In total, how many lines of the data contain the word "protein"? Only that number is wanted.

━━━ Extracted entries ━━━

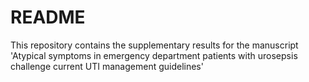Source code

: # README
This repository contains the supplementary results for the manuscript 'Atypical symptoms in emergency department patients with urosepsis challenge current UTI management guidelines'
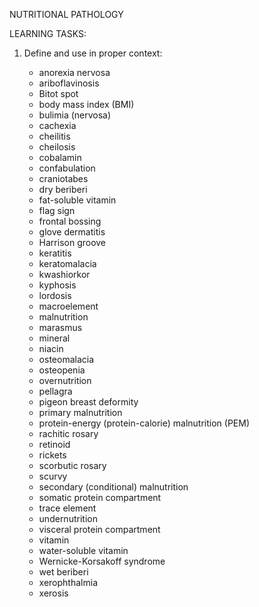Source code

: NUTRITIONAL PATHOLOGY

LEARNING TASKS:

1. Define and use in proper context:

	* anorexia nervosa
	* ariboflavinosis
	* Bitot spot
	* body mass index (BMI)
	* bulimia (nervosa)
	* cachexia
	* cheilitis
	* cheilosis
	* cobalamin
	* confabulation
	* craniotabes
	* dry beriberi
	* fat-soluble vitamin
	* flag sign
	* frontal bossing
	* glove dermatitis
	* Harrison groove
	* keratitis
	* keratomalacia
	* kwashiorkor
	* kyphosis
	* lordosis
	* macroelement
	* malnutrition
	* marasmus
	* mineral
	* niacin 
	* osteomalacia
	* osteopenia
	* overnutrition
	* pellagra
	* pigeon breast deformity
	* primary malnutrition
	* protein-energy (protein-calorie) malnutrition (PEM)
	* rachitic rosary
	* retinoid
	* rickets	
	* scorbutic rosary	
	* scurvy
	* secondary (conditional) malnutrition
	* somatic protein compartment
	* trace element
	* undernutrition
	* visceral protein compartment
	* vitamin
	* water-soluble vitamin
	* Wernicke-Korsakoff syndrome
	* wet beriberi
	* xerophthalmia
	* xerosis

━━━
━━━ Extracted entries ━━━

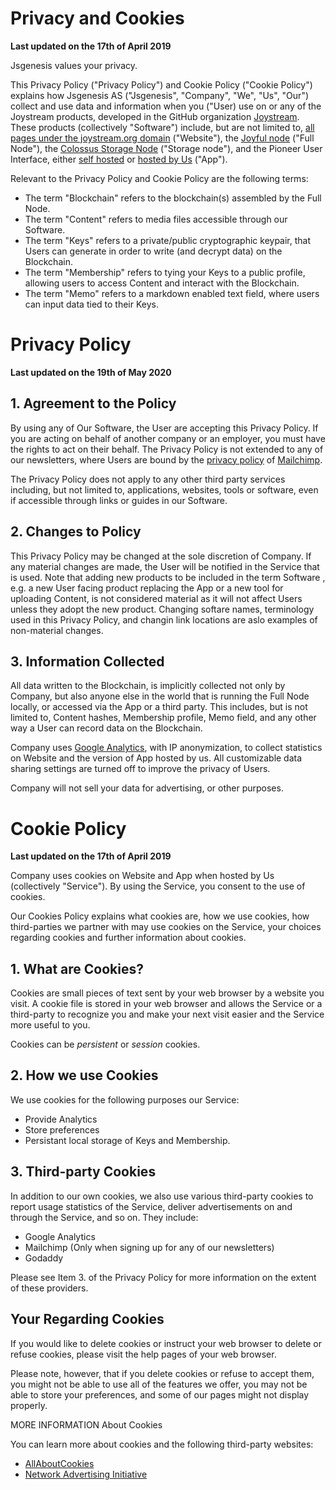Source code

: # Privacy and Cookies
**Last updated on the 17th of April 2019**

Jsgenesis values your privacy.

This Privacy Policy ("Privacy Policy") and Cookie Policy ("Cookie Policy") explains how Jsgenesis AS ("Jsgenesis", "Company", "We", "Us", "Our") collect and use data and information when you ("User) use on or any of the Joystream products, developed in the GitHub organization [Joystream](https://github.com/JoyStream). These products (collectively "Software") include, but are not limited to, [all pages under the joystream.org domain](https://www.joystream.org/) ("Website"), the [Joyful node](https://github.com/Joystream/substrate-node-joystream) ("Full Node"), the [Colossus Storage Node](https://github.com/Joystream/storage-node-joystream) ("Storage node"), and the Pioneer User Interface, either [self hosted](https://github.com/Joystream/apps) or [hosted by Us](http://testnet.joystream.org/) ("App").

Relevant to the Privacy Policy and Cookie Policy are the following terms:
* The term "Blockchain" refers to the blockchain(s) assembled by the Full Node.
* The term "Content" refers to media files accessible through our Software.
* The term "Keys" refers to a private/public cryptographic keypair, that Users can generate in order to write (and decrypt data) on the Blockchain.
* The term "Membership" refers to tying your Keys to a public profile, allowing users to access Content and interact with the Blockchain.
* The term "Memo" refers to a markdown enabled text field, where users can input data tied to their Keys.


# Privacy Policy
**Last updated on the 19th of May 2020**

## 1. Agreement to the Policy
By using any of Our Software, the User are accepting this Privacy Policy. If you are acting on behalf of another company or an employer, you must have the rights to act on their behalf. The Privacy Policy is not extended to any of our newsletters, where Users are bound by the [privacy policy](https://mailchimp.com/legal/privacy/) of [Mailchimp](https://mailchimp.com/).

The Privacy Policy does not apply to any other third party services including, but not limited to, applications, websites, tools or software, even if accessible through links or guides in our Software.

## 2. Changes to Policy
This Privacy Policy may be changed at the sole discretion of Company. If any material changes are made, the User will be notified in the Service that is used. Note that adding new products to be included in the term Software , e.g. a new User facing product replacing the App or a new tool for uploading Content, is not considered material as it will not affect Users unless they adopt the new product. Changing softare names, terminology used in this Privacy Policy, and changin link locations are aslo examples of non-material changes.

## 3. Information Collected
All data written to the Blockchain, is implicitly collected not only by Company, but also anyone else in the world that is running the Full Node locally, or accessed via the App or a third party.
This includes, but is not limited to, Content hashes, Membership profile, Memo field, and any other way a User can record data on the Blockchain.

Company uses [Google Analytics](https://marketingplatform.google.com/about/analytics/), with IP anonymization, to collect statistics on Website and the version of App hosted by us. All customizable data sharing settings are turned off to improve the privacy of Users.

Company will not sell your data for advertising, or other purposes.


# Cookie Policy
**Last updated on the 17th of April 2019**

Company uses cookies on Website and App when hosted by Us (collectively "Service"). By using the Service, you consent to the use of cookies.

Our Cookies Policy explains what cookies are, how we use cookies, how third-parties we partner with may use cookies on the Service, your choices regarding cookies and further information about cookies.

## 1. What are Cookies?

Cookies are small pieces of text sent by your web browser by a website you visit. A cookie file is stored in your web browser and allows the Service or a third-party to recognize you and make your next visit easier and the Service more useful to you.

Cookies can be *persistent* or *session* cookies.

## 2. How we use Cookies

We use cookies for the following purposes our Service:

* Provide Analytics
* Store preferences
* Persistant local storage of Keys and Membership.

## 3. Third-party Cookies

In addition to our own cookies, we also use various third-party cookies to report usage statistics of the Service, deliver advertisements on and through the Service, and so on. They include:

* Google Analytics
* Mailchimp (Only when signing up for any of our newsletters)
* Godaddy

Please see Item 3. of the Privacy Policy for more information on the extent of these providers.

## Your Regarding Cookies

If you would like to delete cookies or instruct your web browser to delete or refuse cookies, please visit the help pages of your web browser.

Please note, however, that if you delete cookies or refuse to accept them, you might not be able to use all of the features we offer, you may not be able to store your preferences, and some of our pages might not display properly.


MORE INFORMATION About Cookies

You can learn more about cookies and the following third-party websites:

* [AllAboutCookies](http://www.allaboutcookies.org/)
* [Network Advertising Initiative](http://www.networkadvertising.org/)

━━━

§ Response below
3